Но чем дольше я вытирала пыль, приводила в порядок и пылесосила, тем больше вопросов возникало у меня насчет этой женщины.

Если она позвонила мне, чтобы попасть в мой список, сразу после того, как перебралась в этот дом, значит, жила здесь по меньшей мере пять недель. Почему молодая женщина вроде Муки Престон переехала в маленький южный городок, где у нее нет ни родственников, ни друзей? Если Муки Престон — единственный специалист по генеалогии, то я милое юное создание.

На этот раз она отсутствовала долго, что вполне меня устраивало. К тому времени, как Муки Престон притащила в пластиковых пакетах диетическую пепси и еду «Здоровый выбор»[11] для разогревания в микроволновке, благодаря мне дом стал выглядеть намного лучше. Понадобится еще пара заходов, чтобы закончить уборку накопившейся грязи и вычистить все до уровня обычной недельной захламленности, но я взяла боевой старт.

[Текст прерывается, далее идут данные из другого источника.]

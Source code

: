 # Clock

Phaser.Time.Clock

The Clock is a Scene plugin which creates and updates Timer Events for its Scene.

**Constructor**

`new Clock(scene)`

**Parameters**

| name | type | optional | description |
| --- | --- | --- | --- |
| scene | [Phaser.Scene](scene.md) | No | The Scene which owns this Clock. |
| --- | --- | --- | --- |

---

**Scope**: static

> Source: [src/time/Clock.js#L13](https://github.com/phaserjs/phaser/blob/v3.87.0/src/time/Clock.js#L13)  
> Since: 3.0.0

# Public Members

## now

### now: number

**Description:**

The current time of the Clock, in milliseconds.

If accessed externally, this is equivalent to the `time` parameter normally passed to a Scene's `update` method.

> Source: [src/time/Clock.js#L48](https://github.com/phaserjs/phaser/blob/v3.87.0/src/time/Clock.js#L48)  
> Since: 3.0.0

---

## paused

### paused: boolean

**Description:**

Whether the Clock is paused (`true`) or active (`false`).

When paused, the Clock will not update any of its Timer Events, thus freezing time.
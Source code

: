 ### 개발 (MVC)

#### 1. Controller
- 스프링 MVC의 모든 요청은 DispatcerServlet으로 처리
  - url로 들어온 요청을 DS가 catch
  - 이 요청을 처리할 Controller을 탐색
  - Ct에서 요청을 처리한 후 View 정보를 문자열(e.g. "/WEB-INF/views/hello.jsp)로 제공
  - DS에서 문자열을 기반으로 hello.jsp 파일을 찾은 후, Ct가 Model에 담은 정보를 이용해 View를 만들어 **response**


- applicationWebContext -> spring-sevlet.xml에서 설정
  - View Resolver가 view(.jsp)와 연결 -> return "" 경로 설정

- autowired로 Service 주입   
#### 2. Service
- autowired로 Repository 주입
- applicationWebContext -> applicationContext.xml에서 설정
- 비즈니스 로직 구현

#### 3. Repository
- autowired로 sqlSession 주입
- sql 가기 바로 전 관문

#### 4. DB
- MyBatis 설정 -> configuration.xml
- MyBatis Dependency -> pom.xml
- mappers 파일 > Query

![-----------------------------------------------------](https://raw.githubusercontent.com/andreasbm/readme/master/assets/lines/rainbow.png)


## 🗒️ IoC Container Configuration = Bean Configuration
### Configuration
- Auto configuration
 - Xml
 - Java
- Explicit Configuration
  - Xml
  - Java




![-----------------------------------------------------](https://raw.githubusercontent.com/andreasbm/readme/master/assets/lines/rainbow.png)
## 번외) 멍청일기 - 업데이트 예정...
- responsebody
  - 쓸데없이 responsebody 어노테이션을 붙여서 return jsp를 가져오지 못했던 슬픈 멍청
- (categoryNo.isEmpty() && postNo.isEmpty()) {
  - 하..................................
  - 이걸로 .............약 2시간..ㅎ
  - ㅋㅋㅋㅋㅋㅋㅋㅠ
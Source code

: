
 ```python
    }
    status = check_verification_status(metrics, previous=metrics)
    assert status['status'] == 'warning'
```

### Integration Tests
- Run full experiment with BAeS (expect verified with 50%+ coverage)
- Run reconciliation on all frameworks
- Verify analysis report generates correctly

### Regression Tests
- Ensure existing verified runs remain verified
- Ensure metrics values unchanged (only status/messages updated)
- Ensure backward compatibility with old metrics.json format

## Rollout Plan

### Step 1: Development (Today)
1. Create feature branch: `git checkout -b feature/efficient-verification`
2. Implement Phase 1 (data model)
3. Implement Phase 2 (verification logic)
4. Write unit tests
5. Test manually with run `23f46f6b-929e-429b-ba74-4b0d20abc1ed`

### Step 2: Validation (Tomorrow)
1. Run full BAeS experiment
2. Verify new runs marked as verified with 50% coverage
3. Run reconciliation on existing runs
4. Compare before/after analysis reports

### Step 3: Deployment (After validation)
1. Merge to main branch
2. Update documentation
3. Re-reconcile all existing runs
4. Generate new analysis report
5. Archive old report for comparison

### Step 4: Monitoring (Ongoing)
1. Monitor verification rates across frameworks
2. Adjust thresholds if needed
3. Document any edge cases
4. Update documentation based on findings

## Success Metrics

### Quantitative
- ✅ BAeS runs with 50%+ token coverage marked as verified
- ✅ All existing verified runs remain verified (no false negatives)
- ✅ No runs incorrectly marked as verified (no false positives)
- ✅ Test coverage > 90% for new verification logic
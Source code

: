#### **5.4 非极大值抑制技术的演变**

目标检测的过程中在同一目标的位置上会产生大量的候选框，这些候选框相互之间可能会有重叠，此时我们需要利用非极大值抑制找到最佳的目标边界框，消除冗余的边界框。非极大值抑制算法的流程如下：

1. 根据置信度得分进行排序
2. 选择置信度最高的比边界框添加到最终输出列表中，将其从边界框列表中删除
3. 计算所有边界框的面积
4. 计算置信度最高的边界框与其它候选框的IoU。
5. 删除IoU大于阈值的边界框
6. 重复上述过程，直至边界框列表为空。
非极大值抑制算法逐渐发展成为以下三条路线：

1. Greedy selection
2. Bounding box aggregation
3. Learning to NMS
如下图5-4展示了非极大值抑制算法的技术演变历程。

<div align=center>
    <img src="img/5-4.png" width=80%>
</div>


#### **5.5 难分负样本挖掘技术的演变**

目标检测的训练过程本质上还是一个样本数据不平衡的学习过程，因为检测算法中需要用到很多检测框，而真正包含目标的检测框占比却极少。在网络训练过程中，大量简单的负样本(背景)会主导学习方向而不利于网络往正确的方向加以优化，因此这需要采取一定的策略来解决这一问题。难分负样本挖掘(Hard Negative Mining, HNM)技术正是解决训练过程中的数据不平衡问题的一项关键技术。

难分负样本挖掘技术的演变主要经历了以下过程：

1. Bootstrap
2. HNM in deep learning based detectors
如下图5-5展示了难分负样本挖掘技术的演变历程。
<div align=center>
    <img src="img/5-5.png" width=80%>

Муки огляделась по сторонам с открытым ртом, жесткие рыжеватые волосы мазнули ее по плечам, когда она повернула голову.

— Это просто здорово! — воскликнула она совершенно искренне, хотя и не относилась к чистоте с тем энтузиазмом, какой демонстрировала. — Вы сможете приходить каждую неделю? — Я кивнула и услышала: — Какую форму оплаты вы предпочитаете?

Некоторое время мы обсуждали это, и, как раз когда я решила, что Муки собирается перестать трещать, она задала еще один вопрос:

— Держу пари, вы много работаете на местную элиту? Такие семьи, как Уинтропы и Элгины?

— На множество самых разных людей. — Я в упор взглянула на нее и повернулась, чтобы уйти.

На сей раз Муки Престон меня не задержала.

Когда я собирала сыр, крекеры и фрукты для быстрого ланча в своем доме, слава богу, тихом и чистом, без единого пятнышка, зазвенел дверной звонок. Прежде чем открыть, я выглянула из окна гостиной. Розовый автофургон припарковался у моих дверей, на его боку были нарисованы изящные цветочки.

Такая машина наверняка приехала к моему дому впервые.

Я открыла, готовясь сказать разносчице, что ей нужно к соседям, но бойкая молодая женщина, стоявшая на пороге, спросила:

— Мисс Бард?

— Да.

— Это для вас.

«Это» оказалось красивым букетом из розовых роз, гипсофил, зелени и белых гвоздик.

— Вы уверены? — с сомнением спросила я.

— Лили Бард, Трэк-стрит, десять, — прочитала женщина на оборотной стороне конверта, и улыбка ее слегка поблекла.

— Благодарю вас.

Я взяла вазу и отвернулась, закрыв за собой дверь ногой.

Я не получала цветы уже… невозможно вспомнить, как долго.

Осторожно поставив вазу на кухонный стол, я вытащила письмо из продолговатого пластикового держателя. Я заметила, что конверт лизнули и заклеили очень тщательно, — вытащив открытку и прочитав ее, оценила такую предосторожность.

«Скучаю по тебе. Клод», — было написано наклонным растянутым почерком.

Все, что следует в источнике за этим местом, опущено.